Source records
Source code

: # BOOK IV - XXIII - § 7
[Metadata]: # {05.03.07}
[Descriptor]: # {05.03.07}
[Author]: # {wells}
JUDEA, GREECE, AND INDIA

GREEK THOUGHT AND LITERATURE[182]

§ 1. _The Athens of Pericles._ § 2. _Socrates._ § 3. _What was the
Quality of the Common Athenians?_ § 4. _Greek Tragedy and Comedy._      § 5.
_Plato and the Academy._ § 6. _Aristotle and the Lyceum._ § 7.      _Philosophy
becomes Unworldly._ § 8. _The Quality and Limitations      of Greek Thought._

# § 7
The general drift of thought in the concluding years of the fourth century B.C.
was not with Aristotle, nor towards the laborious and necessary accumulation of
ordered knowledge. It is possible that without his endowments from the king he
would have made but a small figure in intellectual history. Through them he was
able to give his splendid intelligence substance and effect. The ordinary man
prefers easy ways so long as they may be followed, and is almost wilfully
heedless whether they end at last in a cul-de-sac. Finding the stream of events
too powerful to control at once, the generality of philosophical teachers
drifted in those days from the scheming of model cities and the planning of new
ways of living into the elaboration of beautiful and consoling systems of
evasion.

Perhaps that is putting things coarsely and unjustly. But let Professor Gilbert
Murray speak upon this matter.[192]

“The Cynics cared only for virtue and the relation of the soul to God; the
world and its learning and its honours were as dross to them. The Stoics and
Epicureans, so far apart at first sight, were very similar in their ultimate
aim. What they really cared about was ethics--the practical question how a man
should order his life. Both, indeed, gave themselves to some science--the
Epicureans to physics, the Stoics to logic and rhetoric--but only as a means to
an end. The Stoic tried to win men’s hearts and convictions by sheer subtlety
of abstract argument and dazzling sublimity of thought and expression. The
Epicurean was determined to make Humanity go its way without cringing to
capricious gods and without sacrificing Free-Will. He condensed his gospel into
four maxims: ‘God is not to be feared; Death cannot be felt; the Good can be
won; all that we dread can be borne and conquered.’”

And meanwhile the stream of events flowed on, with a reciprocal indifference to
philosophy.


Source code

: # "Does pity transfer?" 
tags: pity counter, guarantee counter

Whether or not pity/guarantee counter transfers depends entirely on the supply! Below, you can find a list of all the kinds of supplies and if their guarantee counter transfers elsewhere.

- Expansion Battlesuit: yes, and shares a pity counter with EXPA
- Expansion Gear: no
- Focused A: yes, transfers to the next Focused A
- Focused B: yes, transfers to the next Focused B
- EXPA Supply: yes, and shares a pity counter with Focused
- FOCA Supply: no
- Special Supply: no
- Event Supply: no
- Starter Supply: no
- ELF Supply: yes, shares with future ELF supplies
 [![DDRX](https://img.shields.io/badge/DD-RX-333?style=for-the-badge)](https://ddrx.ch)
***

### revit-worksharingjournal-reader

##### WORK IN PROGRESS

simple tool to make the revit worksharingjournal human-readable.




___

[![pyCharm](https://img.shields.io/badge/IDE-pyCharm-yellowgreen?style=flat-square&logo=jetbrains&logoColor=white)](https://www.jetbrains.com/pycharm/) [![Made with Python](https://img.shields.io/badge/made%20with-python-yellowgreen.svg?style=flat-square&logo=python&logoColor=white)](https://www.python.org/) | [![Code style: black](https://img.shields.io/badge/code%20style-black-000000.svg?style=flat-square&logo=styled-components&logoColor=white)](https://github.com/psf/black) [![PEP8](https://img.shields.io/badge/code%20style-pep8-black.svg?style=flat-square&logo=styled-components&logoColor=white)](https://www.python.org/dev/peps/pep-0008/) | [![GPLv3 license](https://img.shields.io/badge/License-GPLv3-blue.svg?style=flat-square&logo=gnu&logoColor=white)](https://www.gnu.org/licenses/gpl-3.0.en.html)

- BRIEF
Exactly as written, please reproduce the lines from the first line of the data to the line containing "prefers easy ways", inclusive, and nothing else.

- SOLUTION TO THE EXERCISE
Source code

: # BOOK IV - XXIII - § 7
[Metadata]: # {05.03.07}
[Descriptor]: # {05.03.07}
[Author]: # {wells}
JUDEA, GREECE, AND INDIA

GREEK THOUGHT AND LITERATURE[182]

§ 1. _The Athens of Pericles._ § 2. _Socrates._ § 3. _What was the
Quality of the Common Athenians?_ § 4. _Greek Tragedy and Comedy._      § 5.
_Plato and the Academy._ § 6. _Aristotle and the Lyceum._ § 7.      _Philosophy
becomes Unworldly._ § 8. _The Quality and Limitations      of Greek Thought._

# § 7
The general drift of thought in the concluding years of the fourth century B.C.
was not with Aristotle, nor towards the laborious and necessary accumulation of
ordered knowledge. It is possible that without his endowments from the king he
would have made but a small figure in intellectual history. Through them he was
able to give his splendid intelligence substance and effect. The ordinary man
prefers easy ways so long as they may be followed, and is almost wilfully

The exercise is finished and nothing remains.